*** RECORDS SHOWN

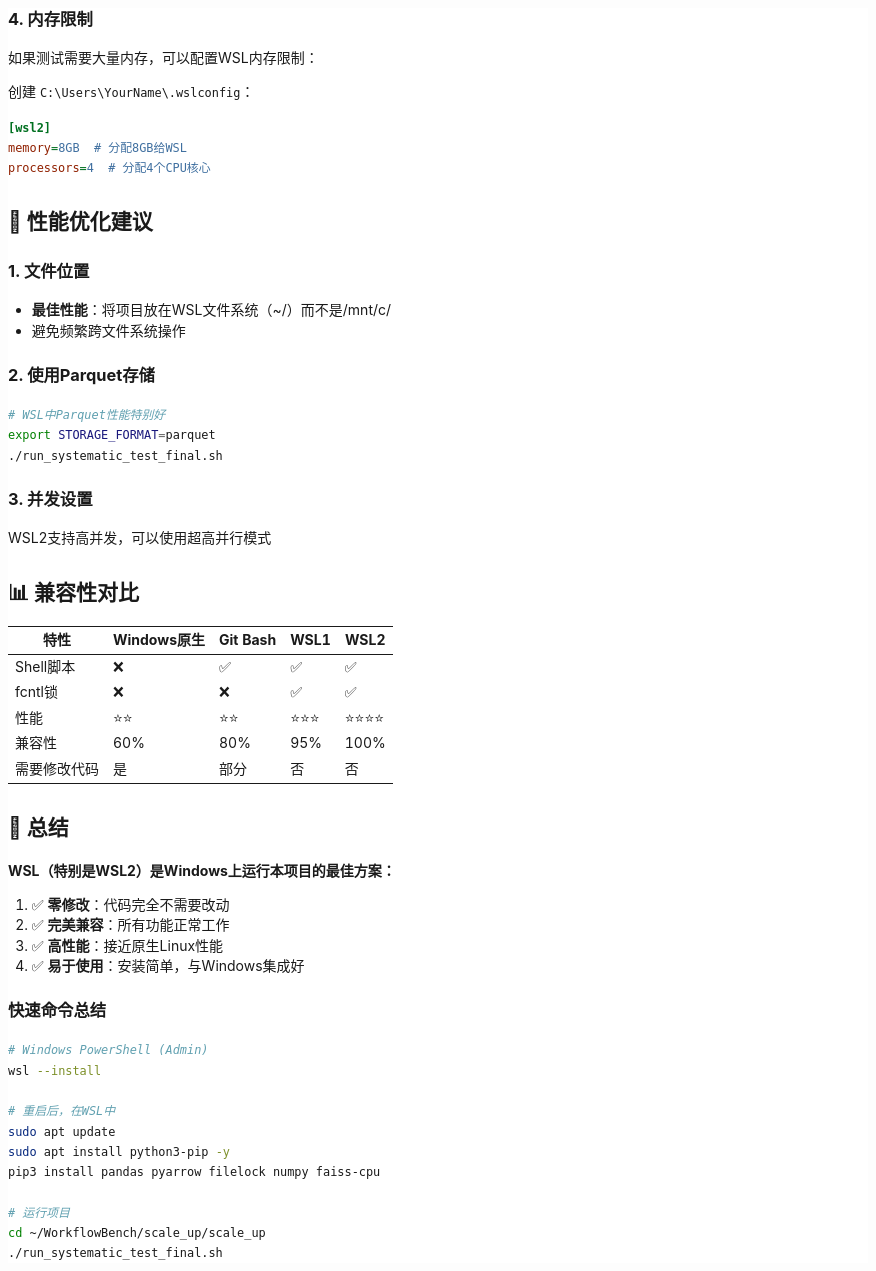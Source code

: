 ### 4. 内存限制
如果测试需要大量内存，可以配置WSL内存限制：

创建 `C:\Users\YourName\.wslconfig`：
```ini
[wsl2]
memory=8GB  # 分配8GB给WSL
processors=4  # 分配4个CPU核心
```

## 🚀 性能优化建议

### 1. 文件位置
- **最佳性能**：将项目放在WSL文件系统（~/）而不是/mnt/c/
- 避免频繁跨文件系统操作

### 2. 使用Parquet存储
```bash
# WSL中Parquet性能特别好
export STORAGE_FORMAT=parquet
./run_systematic_test_final.sh
```

### 3. 并发设置
WSL2支持高并发，可以使用超高并行模式

## 📊 兼容性对比

| 特性 | Windows原生 | Git Bash | WSL1 | WSL2 |
|------|------------|----------|------|------|
| Shell脚本 | ❌ | ✅ | ✅ | ✅ |
| fcntl锁 | ❌ | ❌ | ✅ | ✅ |
| 性能 | ⭐⭐ | ⭐⭐ | ⭐⭐⭐ | ⭐⭐⭐⭐ |
| 兼容性 | 60% | 80% | 95% | 100% |
| 需要修改代码 | 是 | 部分 | 否 | 否 |

## 🎯 总结

**WSL（特别是WSL2）是Windows上运行本项目的最佳方案：**

1. ✅ **零修改**：代码完全不需要改动
2. ✅ **完美兼容**：所有功能正常工作
3. ✅ **高性能**：接近原生Linux性能
4. ✅ **易于使用**：安装简单，与Windows集成好

### 快速命令总结
```bash
# Windows PowerShell (Admin)
wsl --install

# 重启后，在WSL中
sudo apt update
sudo apt install python3-pip -y
pip3 install pandas pyarrow filelock numpy faiss-cpu

# 运行项目
cd ~/WorkflowBench/scale_up/scale_up
./run_systematic_test_final.sh
```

******

### [WORK REQUEST]
Output the material word for word, and keep the pictures out.

### [FINAL ANSWER]
Source code

: ### 4. 内存限制
如果测试需要大量内存，可以配置WSL内存限制：

创建 `C:\Users\YourName\.wslconfig`：
```ini
[wsl2]
memory=8GB  # 分配8GB给WSL
processors=4  # 分配4个CPU核心
```

## 🚀 性能优化建议

### 1. 文件位置
- **最佳性能**：将项目放在WSL文件系统（~/）而不是/mnt/c/
- 避免频繁跨文件系统操作

### 2. 使用Parquet存储
```bash
# WSL中Parquet性能特别好
export STORAGE_FORMAT=parquet
./run_systematic_test_final.sh
```

### 3. 并发设置
WSL2支持高并发，可以使用超高并行模式

## 📊 兼容性对比

| 特性 | Windows原生 | Git Bash | WSL1 | WSL2 |
|------|------------|----------|------|------|
| Shell脚本 | ❌ | ✅ | ✅ | ✅ |
| fcntl锁 | ❌ | ❌ | ✅ | ✅ |
| 性能 | ⭐⭐ | ⭐⭐ | ⭐⭐⭐ | ⭐⭐⭐⭐ |
| 兼容性 | 60% | 80% | 95% | 100% |
| 需要修改代码 | 是 | 部分 | 否 | 否 |

## 🎯 总结

**WSL（特别是WSL2）是Windows上运行本项目的最佳方案：**

1. ✅ **零修改**：代码完全不需要改动
2. ✅ **完美兼容**：所有功能正常工作
3. ✅ **高性能**：接近原生Linux性能
4. ✅ **易于使用**：安装简单，与Windows集成好

### 快速命令总结
```bash
# Windows PowerShell (Admin)
wsl --install

# 重启后，在WSL中
sudo apt update
sudo apt install python3-pip -y
pip3 install pandas pyarrow filelock numpy faiss-cpu

# 运行项目
cd ~/WorkflowBench/scale_up/scale_up
./run_systematic_test_final.sh
```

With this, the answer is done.